PROBLEM DESCRIPTION ▸ Exclude every picture. Output verbatim the lines from the one containing "# Personalized-Book-Recommendation-System" to the end of the data.

INPUT DATA ▸
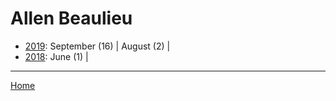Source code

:# Allen Beaulieu

  * [2019](./allen-beaulieu-2019.md): 
      September (16) | 
      August (2) | 
  * [2018](./allen-beaulieu-2018.md): 
      June (1) | 

----

[Home](../)
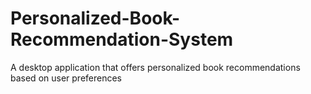 # Personalized-Book-Recommendation-System
A desktop application that offers personalized book recommendations based on user preferences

RESPONSE FOR THIS EXERCISE ▸
 # Personalized-Book-Recommendation-System
A desktop application that offers personalized book recommendations based on user preferences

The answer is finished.